Len is dying of prostate cancer and we’re in the living room of his home (in Basildon, obviously) where a bedside vigil is in progress – sister Doreen (who lives with Len) & her son Barry (for whom Len was a father figure) and Len’s best mate Ken; neighbour Pam is on tea duty. We’re soon joined by estranged sister Maureen who won’t talk to her sister (and vice versa) directly. The family feud is revealed but not understood. Doreen is further upset when it becomes obvious that Ken knows more about Len’s wishes than she does.

We move on to the wake, joined by Barry’s wife Jackie and Maureen’s daughter Shelley & her boyfriend. Shelley is the one member of the family who escaped to university. She became a teacher and returned to the East End where the family originated and where she now lives with boyfriend Tom, who’s own escape was in the opposite direction from his investment banker dad. The family feud is further fueled by the reading of a letter from Len laying out the highlights of his will, but we still don’t understand its origin. We finally flash back 18 years where the circumstances of the rift are at last revealed.

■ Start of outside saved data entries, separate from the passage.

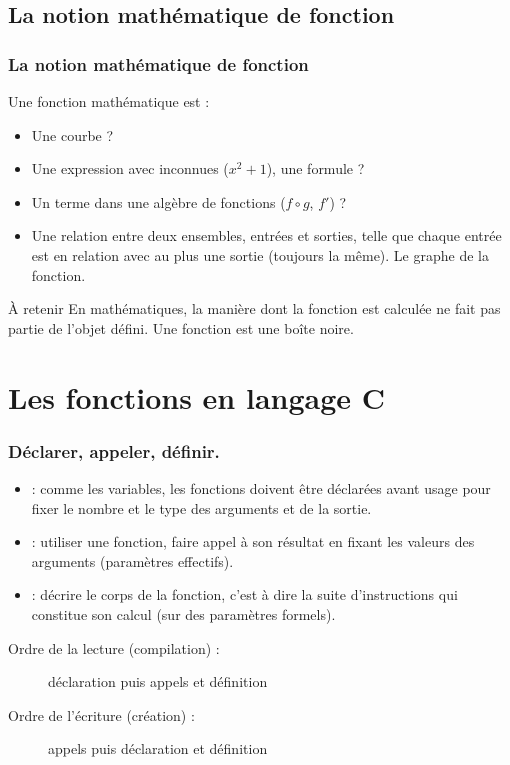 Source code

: \documentclass[xcolor=pdftex,svgnames,table]{beamer}
\begin{document}
\subsection{La notion mathématique de fonction}
\begin{frame}
  \frametitle[En maths]{La notion mathématique de
    fonction}
 Une fonction mathématique est :\pause
  \begin{itemize}
  \item Une courbe ?
  \item Une expression avec inconnues ($x^2 + 1$), une formule ?
  \item Un terme dans une algèbre de fonctions ($f\circ g$, $f'$)
    ?\pause
  \item Une relation entre deux ensembles, entrées et sorties, telle
    que chaque entrée est en relation avec au plus une sortie
    (toujours la même). Le graphe de la fonction.
  \end{itemize}
\pause
\begin{block}{À retenir}
  En mathématiques, la manière dont la fonction est calculée ne fait
  pas partie de l'objet défini. Une fonction est une boîte noire.
\end{block}

\end{frame}

\section[En C]{Les fonctions en langage C}
\begin{frame}
\frametitle{Déclarer, appeler, définir.}
\pause
\begin{itemize}
\item {} : comme les variables, les fonctions
  doivent être déclarées avant usage pour fixer \alert{le nombre} et le type
  des arguments et de la sortie.\pause
\item {} : utiliser une fonction, faire appel à son
  résultat en fixant les valeurs des arguments (paramètres effectifs).\pause
\item {} : décrire le corps de la fonction, c'est à
  dire la suite d'instructions qui constitue son calcul (sur des
  paramètres formels).
\end{itemize}\pause
\begin{description}
\item[Ordre de la lecture (compilation) :] déclaration puis appels et définition
\item[Ordre de l'écriture  (création) :] appels puis déclaration et définition
\end{description}


\end{frame}
\end{document}
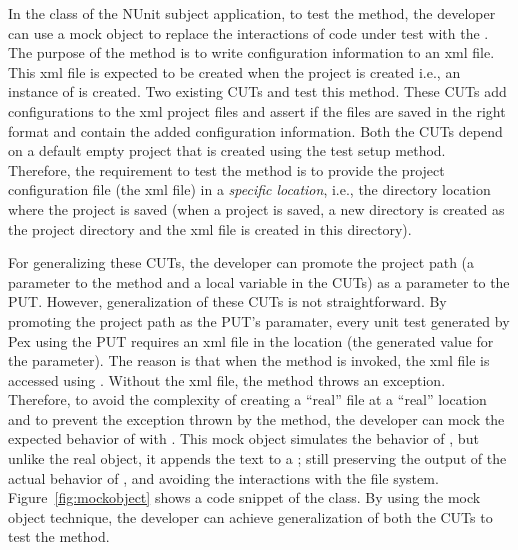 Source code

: In the  class of the NUnit subject application, to test the  method, the developer can use a mock object to replace the interactions of code under test with the . The purpose of the  method is to write configuration information to an xml file. This xml file is expected to be created when the project is created i.e., an instance of  is created. Two existing CUTs  and  test this  method. These CUTs add configurations to the xml project files and assert if the files are saved in the right format and contain the added configuration information. Both the CUTs depend on a default empty project that is created using the test setup method. Therefore, the requirement to test the  method is to provide the project configuration file (the xml file) in a \emph{specific location}, i.e., the directory location where the project is saved (when a project is saved, a new directory is created as the project directory and the xml file is created in this directory). 

For generalizing these CUTs, the developer can promote the project path (a parameter to the  method and a local variable in the CUTs) as a parameter to the PUT. However, generalization of these CUTs is not straightforward. By promoting the project path as the PUT's paramater, every unit test generated by Pex using the PUT requires an xml file in the location (the generated value for the parameter). The reason is that when the  method is invoked, the xml file is accessed using . Without the xml file, the  method throws an exception. Therefore, to avoid the complexity of creating a ``real'' file at a ``real'' location and to prevent the exception thrown by the  method, the developer can mock the expected behavior of  with . This mock object simulates the behavior of , but unlike the real object, it appends the text to a ; still preserving the output of the actual behavior of , and avoiding the interactions with the file system. Figure~\ref{fig:mockobject} shows a code snippet of the  class. By using the mock object technique, the developer can achieve generalization of both the CUTs to test the  method.


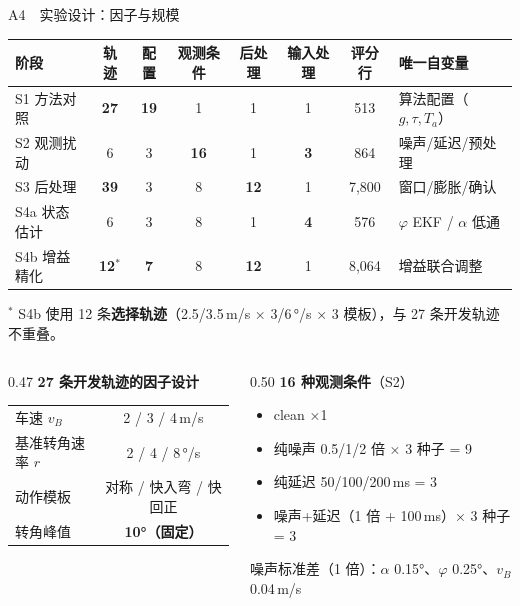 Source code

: \documentclass[aspectratio=169,10pt]{ctexbeamer}
\begin{document}
\begin{frame}{A4\ \ 实验设计：因子与规模}
  \scriptsize
  \renewcommand{\arraystretch}{1.32}
  \begin{center}
  \begin{tabular}{@{}lccccccl@{}}
    \toprule
    \textbf{阶段} & \textbf{轨迹} & \textbf{配置} & \textbf{观测条件} & \textbf{后处理} & \textbf{输入处理} & \textbf{评分行} & \textbf{唯一自变量} \\
    \midrule
    S1 方法对照 & \textbf{27} & \textbf{19} & 1 & 1 & 1 & 513 & 算法配置（$g,\tau,T_a$）\\
    S2 观测扰动 & 6 & 3 & \textbf{16} & 1 & \textbf{3} & 864 & 噪声/延迟/预处理\\
    S3 后处理 & \textbf{39} & 3 & 8 & \textbf{12} & 1 & 7{,}800 & 窗口/膨胀/确认\\
    S4a 状态估计 & 6 & 3 & 8 & 1 & \textbf{4} & 576 & $\varphi$ EKF / $\alpha$ 低通\\
    S4b 增益精化 & \textbf{12}$^{*}$ & \textbf{7} & 8 & \textbf{12} & 1 & 8{,}064 & 增益联合调整\\
    \bottomrule
  \end{tabular}
  \end{center}
  {\tiny $^{*}$ S4b 使用 12 条\textbf{选择轨迹}（2.5/3.5\,m/s × 3/6\,°/s × 3 模板），与 27 条开发轨迹不重叠。}

  \vspace{0.5em}
  \begin{columns}[T]
    \begin{column}{0.47\textwidth}
      \textbf{27 条开发轨迹的因子设计}
      \begin{center}
      \begin{tabular}{@{}lc@{}}
        \toprule
        车速 $v_B$ & 2 / 3 / 4\,m/s \\
        基准转角速率 $r$ & 2 / 4 / 8\,°/s \\
        动作模板 & 对称 / 快入弯 / 快回正 \\
        转角峰值 & \textbf{10°（固定）}\\
        \bottomrule
      \end{tabular}
      \end{center}
    \end{column}
    \begin{column}{0.50\textwidth}
      \textbf{16 种观测条件}（S2）
      \begin{itemize}\tiny\setlength{\itemsep}{0pt}
        \item clean ×1
        \item 纯噪声 0.5/1/2 倍 × 3 种子 = 9
        \item 纯延迟 50/100/200\,ms = 3
        \item 噪声+延迟（1 倍 + 100\,ms）× 3 种子 = 3
      \end{itemize}
      \vspace{0.2em}
      {\tiny 噪声标准差（1 倍）：$\alpha$ 0.15°、$\varphi$ 0.25°、$v_B$ 0.04\,m/s}
    \end{column}
  \end{columns}
\end{frame}
\end{document}
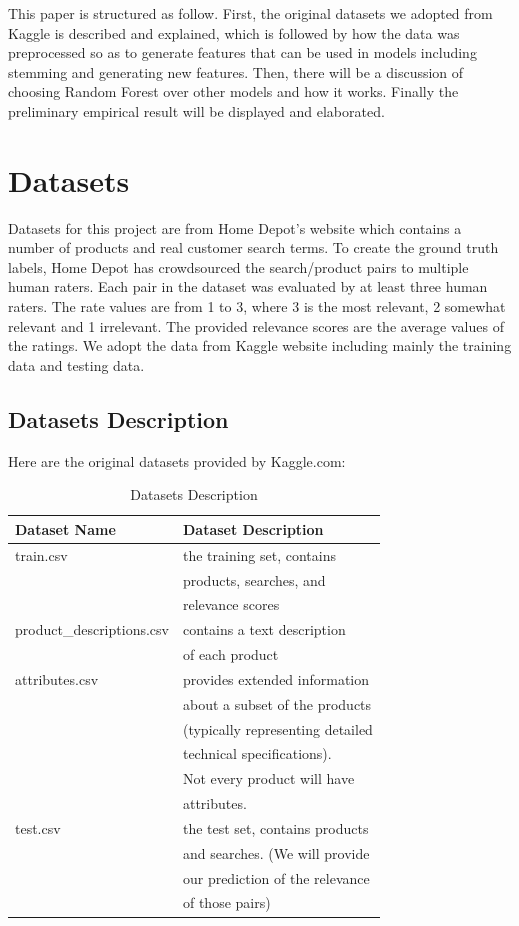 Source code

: \documentclass{sig-alternate-05-2015}
\begin{document}
This paper is structured as follow. First, the original datasets we adopted from Kaggle is described and explained, which is followed by how the data was preprocessed so as to generate features that can be used in models including stemming and generating new features. Then, there will be a discussion of choosing Random Forest over other models and how it works. Finally the preliminary empirical result will be displayed and elaborated. 

\section{Datasets}

Datasets for this project are from Home Depot's website which contains a number of products and real customer search terms. To create the ground truth labels, Home Depot has crowdsourced the search/product pairs to multiple human raters. Each pair in the dataset was evaluated by at least three human raters. The rate values are from 1 to 3, where 3 is the most relevant, 2 somewhat relevant and 1 irrelevant. The provided relevance scores are the average values of the ratings. We adopt the data from Kaggle website including mainly the training data and testing data.\\

\subsection{Datasets Description}
Here are the original datasets provided by Kaggle.com:
\begin{table}[ht]
\centering
\caption{Datasets Description}
\label{my-label}
\begin{tabular}{|l|l|}
\hline
\textbf{Dataset Name}  & \textbf{Dataset Description}  \\ \hline
train.csv 		   	  & the training set, contains \\
			           & products, searches, and \\
			           & relevance scores \\ \hline
product\_descriptions.csv & contains a text description \\
				& of each product \\ \hline
attributes.csv      	   & provides extended information \\
 				   & about a subset of the products \\
				   & (typically representing detailed\\
				   &  technical specifications). \\
				   & Not every product will have \\
				   & attributes.\\ \hline
test.csv 	   		&  the test set, contains products \\
				& and searches. (We will provide \\
				& our prediction of the relevance \\
				& of those pairs)\\ \hline
\end{tabular}
\end{table}
\end{document}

This is a very believable family story, but the play has at least two more layers. It shows the late 20th century exodus from the East End via inner Essex towns like Romford to places like Basildon even further away. We glimpse the reasons for the moves and attitudes that accompanied them. Furthermore, it explores how the political changes of the last 30 years have impacted these particular working class families. I lived and worked in Essex for 18 years during this period and it oozes authenticity. The family story also resonates with me!

The theatre has been reconfigured for Dominic Cooke’s pitch perfect production, with the audience on two sides and two levels. Though this does provide a bit of a bear pit for the family exchanges (well, from where I was sitting anyway), I’m not sure it was worth the trouble and expense.

The performances are uniformly excellent. Linda Bassett and Ruth Sheen are both terrific as the sisters, both in estrangement and closeness. Lee Ross brilliantly conveys the complex set of emotions Barry experiences – living with the family feud, his hinted financial troubles and Jackie’s more overt desperation for her own home and child (superbly played by Debbie Chasen). Peter Wight’s conveys that special relationship of ‘the best mate’ with a nice touch of old man letch.

It owes something to Mike Leigh (and there are a couple of Leigh regulars in the cast and a reference to his most famous play), but it’s an original, well structured and deeply rewarding play which will undoubtedly feature in the list of 2012’s best and another must-see at the Royal Court.